### Goal of the exercise:
Please find every line in the records below that contains the word "black", and copy it.

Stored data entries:
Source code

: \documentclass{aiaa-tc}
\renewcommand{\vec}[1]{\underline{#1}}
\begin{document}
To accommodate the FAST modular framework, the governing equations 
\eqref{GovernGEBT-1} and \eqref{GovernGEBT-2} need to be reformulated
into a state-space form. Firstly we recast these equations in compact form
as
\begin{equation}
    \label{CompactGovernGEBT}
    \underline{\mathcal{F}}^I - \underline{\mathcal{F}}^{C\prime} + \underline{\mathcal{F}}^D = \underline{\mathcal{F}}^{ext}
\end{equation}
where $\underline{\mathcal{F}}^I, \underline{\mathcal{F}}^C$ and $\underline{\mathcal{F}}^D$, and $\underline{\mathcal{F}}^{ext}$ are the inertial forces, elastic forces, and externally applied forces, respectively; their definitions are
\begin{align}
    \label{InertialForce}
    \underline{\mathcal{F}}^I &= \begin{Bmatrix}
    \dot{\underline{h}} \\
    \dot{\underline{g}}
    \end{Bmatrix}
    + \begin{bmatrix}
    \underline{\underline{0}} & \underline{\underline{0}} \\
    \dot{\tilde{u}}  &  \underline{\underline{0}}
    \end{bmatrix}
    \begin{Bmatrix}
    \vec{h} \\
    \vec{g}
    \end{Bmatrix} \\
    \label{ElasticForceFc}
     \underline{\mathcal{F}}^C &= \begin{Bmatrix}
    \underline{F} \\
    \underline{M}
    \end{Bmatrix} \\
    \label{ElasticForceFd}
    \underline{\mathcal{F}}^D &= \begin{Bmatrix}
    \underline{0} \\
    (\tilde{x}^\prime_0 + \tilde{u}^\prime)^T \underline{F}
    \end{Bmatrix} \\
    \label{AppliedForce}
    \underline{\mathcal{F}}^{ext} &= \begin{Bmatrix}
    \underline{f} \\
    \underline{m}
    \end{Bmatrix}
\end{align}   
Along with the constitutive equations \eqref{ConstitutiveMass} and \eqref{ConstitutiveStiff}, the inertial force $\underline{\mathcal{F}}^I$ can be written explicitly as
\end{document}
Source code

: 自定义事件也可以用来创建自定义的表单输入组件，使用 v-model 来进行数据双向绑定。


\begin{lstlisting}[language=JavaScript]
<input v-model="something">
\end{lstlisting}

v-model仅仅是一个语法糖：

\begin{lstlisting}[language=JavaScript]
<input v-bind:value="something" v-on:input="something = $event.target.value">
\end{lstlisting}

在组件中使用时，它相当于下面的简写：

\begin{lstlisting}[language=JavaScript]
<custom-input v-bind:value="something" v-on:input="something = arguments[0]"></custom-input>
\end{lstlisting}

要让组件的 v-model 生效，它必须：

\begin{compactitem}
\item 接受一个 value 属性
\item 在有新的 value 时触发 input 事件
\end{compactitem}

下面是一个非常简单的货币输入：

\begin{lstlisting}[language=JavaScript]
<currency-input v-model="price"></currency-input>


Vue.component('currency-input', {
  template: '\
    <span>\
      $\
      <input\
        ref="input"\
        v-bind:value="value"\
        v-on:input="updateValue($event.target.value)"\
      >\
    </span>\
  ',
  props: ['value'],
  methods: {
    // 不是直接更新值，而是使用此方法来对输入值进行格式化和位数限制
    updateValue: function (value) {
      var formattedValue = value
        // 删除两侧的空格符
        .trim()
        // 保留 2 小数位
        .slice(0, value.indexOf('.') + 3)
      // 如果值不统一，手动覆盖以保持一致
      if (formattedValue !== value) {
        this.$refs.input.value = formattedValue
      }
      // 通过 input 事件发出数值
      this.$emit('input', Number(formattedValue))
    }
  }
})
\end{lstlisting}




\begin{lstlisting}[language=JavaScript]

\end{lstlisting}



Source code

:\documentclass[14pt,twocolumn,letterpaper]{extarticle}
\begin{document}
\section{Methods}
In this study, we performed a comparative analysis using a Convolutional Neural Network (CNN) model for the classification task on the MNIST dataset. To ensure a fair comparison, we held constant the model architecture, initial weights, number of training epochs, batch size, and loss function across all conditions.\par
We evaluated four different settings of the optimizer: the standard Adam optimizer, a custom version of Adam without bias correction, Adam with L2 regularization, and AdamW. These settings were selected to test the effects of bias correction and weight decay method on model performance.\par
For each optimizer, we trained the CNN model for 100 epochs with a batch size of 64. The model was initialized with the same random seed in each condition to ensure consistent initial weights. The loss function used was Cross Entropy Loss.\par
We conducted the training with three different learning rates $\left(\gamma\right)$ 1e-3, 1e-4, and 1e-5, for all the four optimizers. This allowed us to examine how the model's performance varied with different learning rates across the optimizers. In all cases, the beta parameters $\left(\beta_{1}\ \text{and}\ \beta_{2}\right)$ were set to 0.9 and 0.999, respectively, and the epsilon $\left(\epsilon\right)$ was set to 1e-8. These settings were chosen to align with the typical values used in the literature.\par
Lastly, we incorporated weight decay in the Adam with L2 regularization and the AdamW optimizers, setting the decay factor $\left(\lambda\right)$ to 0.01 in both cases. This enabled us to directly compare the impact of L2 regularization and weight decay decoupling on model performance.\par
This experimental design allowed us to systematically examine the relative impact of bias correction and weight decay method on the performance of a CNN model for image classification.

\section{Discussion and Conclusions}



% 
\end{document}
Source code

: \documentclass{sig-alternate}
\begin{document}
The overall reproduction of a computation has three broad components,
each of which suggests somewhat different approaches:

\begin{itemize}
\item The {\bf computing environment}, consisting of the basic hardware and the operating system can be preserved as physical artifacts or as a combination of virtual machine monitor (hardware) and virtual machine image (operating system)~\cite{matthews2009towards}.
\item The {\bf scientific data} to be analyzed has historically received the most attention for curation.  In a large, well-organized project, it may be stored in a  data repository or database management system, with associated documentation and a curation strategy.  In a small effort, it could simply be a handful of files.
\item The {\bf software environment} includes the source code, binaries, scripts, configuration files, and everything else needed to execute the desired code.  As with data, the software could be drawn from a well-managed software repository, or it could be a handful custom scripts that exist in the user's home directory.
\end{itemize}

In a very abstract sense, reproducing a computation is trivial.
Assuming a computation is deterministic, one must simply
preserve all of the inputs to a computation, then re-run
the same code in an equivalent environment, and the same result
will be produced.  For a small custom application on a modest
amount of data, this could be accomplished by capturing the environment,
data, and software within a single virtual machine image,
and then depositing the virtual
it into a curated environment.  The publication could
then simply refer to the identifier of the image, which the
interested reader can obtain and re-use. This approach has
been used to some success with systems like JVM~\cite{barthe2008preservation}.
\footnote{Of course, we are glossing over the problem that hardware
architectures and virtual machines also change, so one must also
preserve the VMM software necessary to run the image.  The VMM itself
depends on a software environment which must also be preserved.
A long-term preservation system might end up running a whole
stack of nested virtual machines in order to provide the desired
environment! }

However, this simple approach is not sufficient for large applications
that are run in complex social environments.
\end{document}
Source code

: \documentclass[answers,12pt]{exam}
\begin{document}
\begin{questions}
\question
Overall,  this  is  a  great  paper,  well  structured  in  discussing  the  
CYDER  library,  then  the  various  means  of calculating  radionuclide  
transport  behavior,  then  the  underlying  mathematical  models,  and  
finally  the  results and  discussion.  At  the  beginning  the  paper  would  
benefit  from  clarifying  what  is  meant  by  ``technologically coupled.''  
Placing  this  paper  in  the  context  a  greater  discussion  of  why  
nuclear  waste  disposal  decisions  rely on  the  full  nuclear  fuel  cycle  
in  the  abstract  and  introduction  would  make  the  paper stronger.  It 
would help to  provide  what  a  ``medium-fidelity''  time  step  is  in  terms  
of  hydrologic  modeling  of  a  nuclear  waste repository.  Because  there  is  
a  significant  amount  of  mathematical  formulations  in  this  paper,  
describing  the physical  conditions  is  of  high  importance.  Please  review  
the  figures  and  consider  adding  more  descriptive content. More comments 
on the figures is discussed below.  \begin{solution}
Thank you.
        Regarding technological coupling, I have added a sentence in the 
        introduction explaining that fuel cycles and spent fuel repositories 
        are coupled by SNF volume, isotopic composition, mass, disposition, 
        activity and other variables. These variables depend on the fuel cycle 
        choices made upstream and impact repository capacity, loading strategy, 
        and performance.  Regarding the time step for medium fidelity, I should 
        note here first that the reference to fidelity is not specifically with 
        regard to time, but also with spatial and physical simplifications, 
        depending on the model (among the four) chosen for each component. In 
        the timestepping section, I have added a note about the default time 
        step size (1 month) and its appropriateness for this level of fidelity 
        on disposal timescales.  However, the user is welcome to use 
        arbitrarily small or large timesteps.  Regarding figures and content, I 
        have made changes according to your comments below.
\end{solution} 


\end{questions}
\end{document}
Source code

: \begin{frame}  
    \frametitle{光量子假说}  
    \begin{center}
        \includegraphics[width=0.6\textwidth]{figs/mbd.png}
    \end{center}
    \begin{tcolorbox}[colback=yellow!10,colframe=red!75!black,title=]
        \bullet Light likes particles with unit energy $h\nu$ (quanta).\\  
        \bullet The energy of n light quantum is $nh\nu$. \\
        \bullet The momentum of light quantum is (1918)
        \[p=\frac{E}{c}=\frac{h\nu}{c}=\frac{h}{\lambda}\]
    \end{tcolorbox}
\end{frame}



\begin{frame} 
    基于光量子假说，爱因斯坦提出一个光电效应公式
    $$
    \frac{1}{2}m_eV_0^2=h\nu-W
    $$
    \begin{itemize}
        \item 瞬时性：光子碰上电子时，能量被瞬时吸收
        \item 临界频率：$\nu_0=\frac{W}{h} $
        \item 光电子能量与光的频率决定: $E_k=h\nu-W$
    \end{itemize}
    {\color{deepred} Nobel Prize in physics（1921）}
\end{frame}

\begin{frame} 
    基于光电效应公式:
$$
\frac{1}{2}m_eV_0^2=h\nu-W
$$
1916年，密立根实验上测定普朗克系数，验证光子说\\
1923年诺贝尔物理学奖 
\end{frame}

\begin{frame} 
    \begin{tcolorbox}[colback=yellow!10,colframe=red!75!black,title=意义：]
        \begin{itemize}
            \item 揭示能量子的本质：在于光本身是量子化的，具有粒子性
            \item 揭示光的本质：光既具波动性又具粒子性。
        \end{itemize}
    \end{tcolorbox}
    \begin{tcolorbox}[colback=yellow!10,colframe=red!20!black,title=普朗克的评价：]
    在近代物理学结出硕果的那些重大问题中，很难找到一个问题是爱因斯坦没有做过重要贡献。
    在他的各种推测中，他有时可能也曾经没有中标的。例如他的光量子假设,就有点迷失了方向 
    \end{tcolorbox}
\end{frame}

### Answer to this task:
    \begin{tcolorbox}[colback=yellow!10,colframe=red!75!black,title=]
    \begin{tcolorbox}[colback=yellow!10,colframe=red!75!black,title=意义：]
    \begin{tcolorbox}[colback=yellow!10,colframe=red!20!black,title=普朗克的评价：]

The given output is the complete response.